Jacky Morales-Ferrand never thought her work in housing would span three decades, and she never imagined what that would entail coming to work for a city more than three times the size of Boulder, Colorado.
Morales-Ferrand, who’s worked as the director of housing for San Jose since 2015, oversaw a paradigm shift in how the city has grappled with the region’s worsening housing crisis. She helped drive the conversation around segregated housing in the city, as well as how council districts should divvy up new affordable housing sites. Now she plans to retire in July.
“I’m old,” she told San José Spotlight with a laugh from her office on the 12th floor of City Hall. “I am privileged in that I could just stop working now, if I want to, so I really don’t have any intention of taking another full-time job.”
She said her first role in housing was for the city of Boulder until she moved to San Jose in 2007. In Boulder she managed the city’s homeownership program, a job she took simply because she wanted a higher income than was offered in her previous part-time role.
As she got deeper into this particular sector, the true meaning of her position gradually became clearer—her work in housing was actually changing the trajectory of people’s lives.
“It’s really about the people that benefit from the housing, and the neighborhoods where we put the housing in,” she told San José Spotlight. “While I started thinking it was about the buildings, I really grew into understanding that housing is really about people.”
Morales-Ferrand started working in San Jose’s housing department as assistant director, and then became the interim director in January 2015. She officially became the director of the housing department in November 2015, while the city was working on updating its apartment rent control law.
Leslye Corsiglia, who preceded her as housing director before founding the advocacy nonprofit [email protected], said she hired Morales-Ferrand because of her exceptional skills and understanding of affordable housing. Her role will be difficult to fill, Corsiglia said.

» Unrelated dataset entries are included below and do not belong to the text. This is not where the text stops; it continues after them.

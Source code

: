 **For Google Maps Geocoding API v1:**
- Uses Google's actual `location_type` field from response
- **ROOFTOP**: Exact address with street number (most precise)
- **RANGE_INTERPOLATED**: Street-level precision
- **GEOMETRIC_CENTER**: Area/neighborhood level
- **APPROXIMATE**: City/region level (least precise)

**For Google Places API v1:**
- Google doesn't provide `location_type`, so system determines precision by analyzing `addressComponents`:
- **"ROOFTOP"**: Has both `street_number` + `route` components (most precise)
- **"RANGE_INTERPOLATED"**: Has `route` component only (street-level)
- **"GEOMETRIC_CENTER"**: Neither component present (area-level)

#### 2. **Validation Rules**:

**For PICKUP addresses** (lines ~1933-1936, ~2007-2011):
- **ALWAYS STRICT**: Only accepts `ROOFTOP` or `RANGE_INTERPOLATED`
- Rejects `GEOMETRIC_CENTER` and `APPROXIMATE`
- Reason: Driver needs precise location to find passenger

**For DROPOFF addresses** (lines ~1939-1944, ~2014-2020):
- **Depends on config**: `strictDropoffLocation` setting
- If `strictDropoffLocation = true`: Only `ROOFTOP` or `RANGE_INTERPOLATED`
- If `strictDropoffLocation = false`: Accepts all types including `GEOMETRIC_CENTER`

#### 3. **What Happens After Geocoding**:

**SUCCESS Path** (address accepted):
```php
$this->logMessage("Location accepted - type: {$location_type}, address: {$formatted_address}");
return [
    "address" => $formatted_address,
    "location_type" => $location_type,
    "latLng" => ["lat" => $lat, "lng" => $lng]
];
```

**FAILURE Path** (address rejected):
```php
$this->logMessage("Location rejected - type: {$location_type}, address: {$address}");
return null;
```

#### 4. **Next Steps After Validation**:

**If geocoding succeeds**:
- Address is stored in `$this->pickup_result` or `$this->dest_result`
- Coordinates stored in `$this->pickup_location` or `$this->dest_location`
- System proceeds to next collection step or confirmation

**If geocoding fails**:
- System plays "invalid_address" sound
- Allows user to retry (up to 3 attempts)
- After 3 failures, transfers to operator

“There aren’t very many people in the United States that have the skills to take on that job,” Corsiglia told San José Spotlight. “She’s accomplished so much in the face of a lot of opposition and a lot of technical challenges that come with the territory.”
A tough job
Morales-Ferrand faced criticism for failing to solve San Jose’s housing crisis and for failing to hold herself and her department accountable for these failures. She’s been forced to correct misinformation pertaining to funding allocations and the number of proposed housing projects.
She said that as much as her office has done to alleviate the housing shortage— crafting tenant protection policies, creating partnerships between governments and nonprofit entities, helping renters fight evictions and strengthening the city’s rent control programs—there is more work to do. She said the COVID-19 pandemic, in particular, challenged the department to implement the city’s policies to the fullest extent possible.

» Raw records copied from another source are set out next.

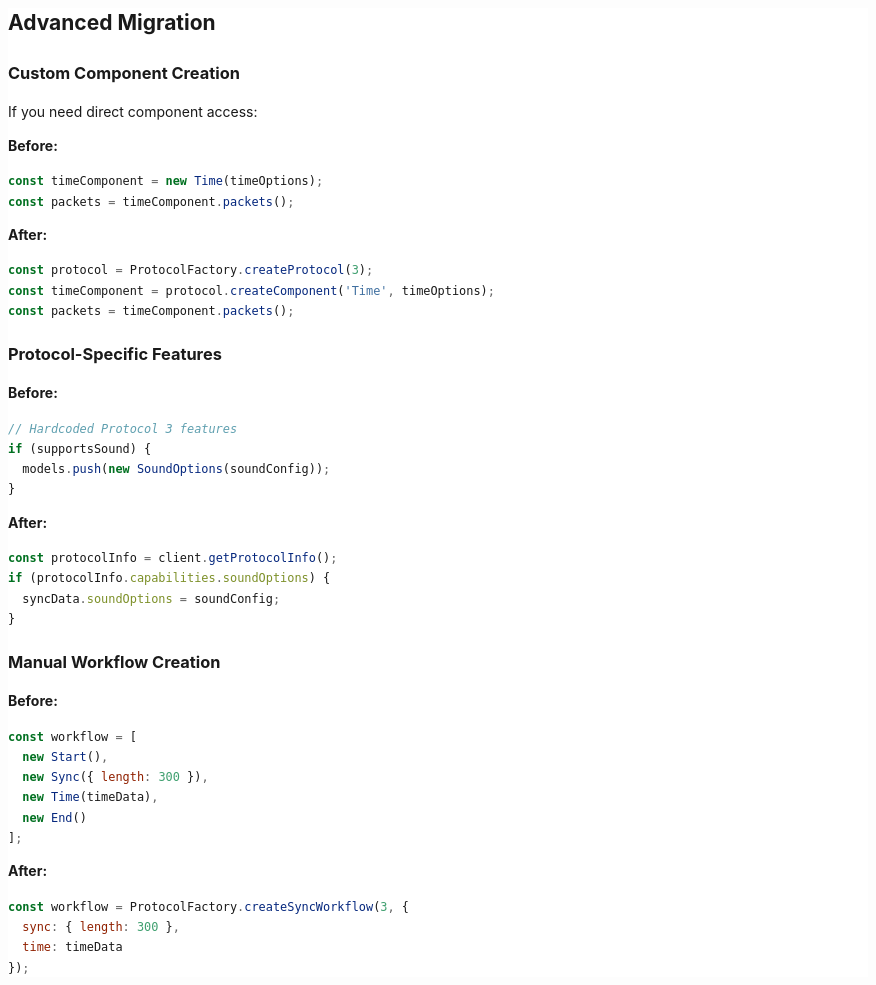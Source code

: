 ## Advanced Migration

### Custom Component Creation

If you need direct component access:

**Before:**
```javascript
const timeComponent = new Time(timeOptions);
const packets = timeComponent.packets();
```

**After:**
```javascript
const protocol = ProtocolFactory.createProtocol(3);
const timeComponent = protocol.createComponent('Time', timeOptions);
const packets = timeComponent.packets();
```

### Protocol-Specific Features

**Before:**
```javascript
// Hardcoded Protocol 3 features
if (supportsSound) {
  models.push(new SoundOptions(soundConfig));
}
```

**After:**
```javascript
const protocolInfo = client.getProtocolInfo();
if (protocolInfo.capabilities.soundOptions) {
  syncData.soundOptions = soundConfig;
}
```

### Manual Workflow Creation

**Before:**
```javascript
const workflow = [
  new Start(),
  new Sync({ length: 300 }),
  new Time(timeData),
  new End()
];
```

**After:**
```javascript
const workflow = ProtocolFactory.createSyncWorkflow(3, {
  sync: { length: 300 },
  time: timeData
});
```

“It would have been way more challenging, with way more people in the streets and way more people evicted, had we not been positioned to respond and take action,” Morales-Ferrand said. “We should be doing more. We have to do more.”
During the pandemic, San Jose extended its eviction moratorium several times. The housing department also opened eviction help centers offering in-person guidance and instructions to renters on how to protect themselves from evictions.
Former San Jose Mayor Sam Liccardo, who worked with Morales-Ferrand for years, said he respected how the housing director was willing to tackle such a vast and pressing problem as the city’s housing crisis.
“I’ve admired Jacky for her repeated resolve to run into the fire, rather than looking for the exit,” Liccardo told San Jose Spotlight. “While we politicians often fought, Jacky forged collaborative relationships with county and Housing Authority staff that proved critically important to get work done.”
His successor, San Jose Mayor Matt Mahan, has made housing and homelessness top priorities in his administration, and said he is grateful for Morales-Ferrand’s commitment to the city.
“I appreciate Jacky’s years of dedicated service to our city and her persistent advocacy for our most vulnerable residents,” Mahan told San José Spotlight.
Jennifer Loving, executive director of housing nonprofit Destination: Home, said Morales-Ferrand has worked more to advance housing justice in San Jose than any other single individual, citing her leadership in creating important policies to protect low-income renters, and increase the construction of housing for extremely low-income residents.
“She has been in charge of some of our hardest work, often in the face of strong opposition, and yet she has still been able to advance these goals on behalf of the most vulnerable residents in our community,” Loving told San José Spotlight. “I will miss her very much.”